Yesterday I tried out my first powered wheelchair. This is controlled by the chin. I’ve been practicing since, in the process causing much mayhem around the ward. The powered chair allows me to have much greater independance and is possibly one of the most gratifying steps of recovery so far.

Fred and Tom visited yesterday from Oxford – two of my oldest and best friends. Although we did very little it felt amazing to hang out with old mates, as I would have before. We spent the day chatting as friends do and wandering around the hospital grounds.

Other visits include Tom Ernst, Ellen’s cousins Emily and Jo with Matt and Dan, Wheezy and Dad. All of whom attended a picnic on a field opposite the A&E entrance of the hospital. This was a brilliant day.
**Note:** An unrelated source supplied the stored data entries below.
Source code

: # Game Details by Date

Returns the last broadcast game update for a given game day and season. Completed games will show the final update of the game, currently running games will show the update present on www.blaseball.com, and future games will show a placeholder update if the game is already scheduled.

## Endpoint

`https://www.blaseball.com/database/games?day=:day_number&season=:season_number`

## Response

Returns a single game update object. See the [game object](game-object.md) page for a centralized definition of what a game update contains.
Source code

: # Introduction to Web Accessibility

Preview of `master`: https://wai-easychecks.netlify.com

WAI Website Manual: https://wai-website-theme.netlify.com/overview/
On another day I took a trip to the chippie down the road with Tom Ernst and Ellen and ate a lovely greasy battered sausage with Ellen on a park bench.
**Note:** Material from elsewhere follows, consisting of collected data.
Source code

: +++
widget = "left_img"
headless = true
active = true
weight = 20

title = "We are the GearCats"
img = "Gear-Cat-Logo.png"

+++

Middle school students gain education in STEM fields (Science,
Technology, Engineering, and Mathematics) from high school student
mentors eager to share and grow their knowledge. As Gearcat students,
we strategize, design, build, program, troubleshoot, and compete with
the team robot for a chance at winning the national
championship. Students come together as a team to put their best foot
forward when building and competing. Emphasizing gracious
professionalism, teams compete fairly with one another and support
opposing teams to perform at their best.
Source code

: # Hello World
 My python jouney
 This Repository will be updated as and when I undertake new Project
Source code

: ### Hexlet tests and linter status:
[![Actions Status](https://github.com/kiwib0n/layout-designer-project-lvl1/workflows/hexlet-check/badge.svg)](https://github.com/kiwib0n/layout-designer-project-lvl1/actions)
Ollie and mum visited this weekend after Ollie finished his exams. We had a great conversation about life priorities and relationships.

Other visits which I’ve appreciated include Laura, Raj, Cedric, Ivan, Babak, Matt, Riaz, Jay and Vicky, Barbara and Claudia and Kennah.

Today my cousin Luke, who’s living in California, visited and we caught up.

Special thanks to Mandy, Jay and Vicky and Will and Anna for the parcels and everyone else who sent cards and wrote comments on the website.

Sorry if I’ve forgotten anything but Polly’s fed up of typing!

Lots of love and best wishes to all.

June 11th

Tom moved to the rehab ward – St David’s – yesterday (Sunday) and we heard today that he is now more mobile. He is also mastering the software and gadgets needed for independent operation of the computer. (I am not able to be with Tom right now – I write from the Pacific Health Summit in Seattle whence many well-wishers send their greetings).

Picnic in the fields … June 3rd: Trachy out … June 4th

Hot on the heels of a visit by Claudia and Kenah on Saturday June 2nd (see picture), on the Sunday Thomas Ernst travelled to Aylesbury from Geneva (en route to paddle a bath down the River Thames) and David came in from New York. Ellen’s cousins Emily and Jo were visiting her. After Tom N had got up, he had a picnic lunch with Ellen and her sister Louise, Emily and Matt, Jo and Dan, Thomas Ernst and David. He asked that it be outside the hospital and we found a spot in a field looking oveer the Chilterns. It was quite hot, but there was enough shade for most of us (though we had to look out for stinging nettles). We ate very nourishing food, and chatted for hours (see pictures). David lent Tom his Pradas (and as you can see Tom looks good in them). This was another step forward for Tom who hopes to have the trachaeotomy tube out tomorrow. Polly came from Oxford and we all tried out different gadgets for stroking and stimulating the scalp and reducing neck pain (Orgasmatron – heard of it??). And we had a fun evening: we laughed a lot. Thanks for coming Thomas.
Next day (June 4th) David returns – meets up with Barbara (first time after nearly 20 years) and they watch as the Tracheotomy tube is removed. Brilliant. When Ellen comes in we all share the joy of a great LEAP forward. The doctors visit en masse, Tom has lunch (swallowing feels very different) and we install the new laptop. David starts his travels again.

Tom and Jeff celebrate the removal of the Trachy tube

Off the vent!

Been a bit busy so have not had time to post, but lots of progress… Been off the vent since Monday (five days!) and had naso-gastric tube removed also, so am eating lots of solid food (and milkshakes, yum.)  The trachy is due to be removed on Monday and if all goes to plan I should be also be relocating to the rehab ward.  Been sat upright in the wheelchair for progressively longer periods.. now around eight hours at a time.  We (Ells, Tom and Weeze) are all quite weary here tonight, but will post more soon.  Thanks so much to everyone for all your lovely messages.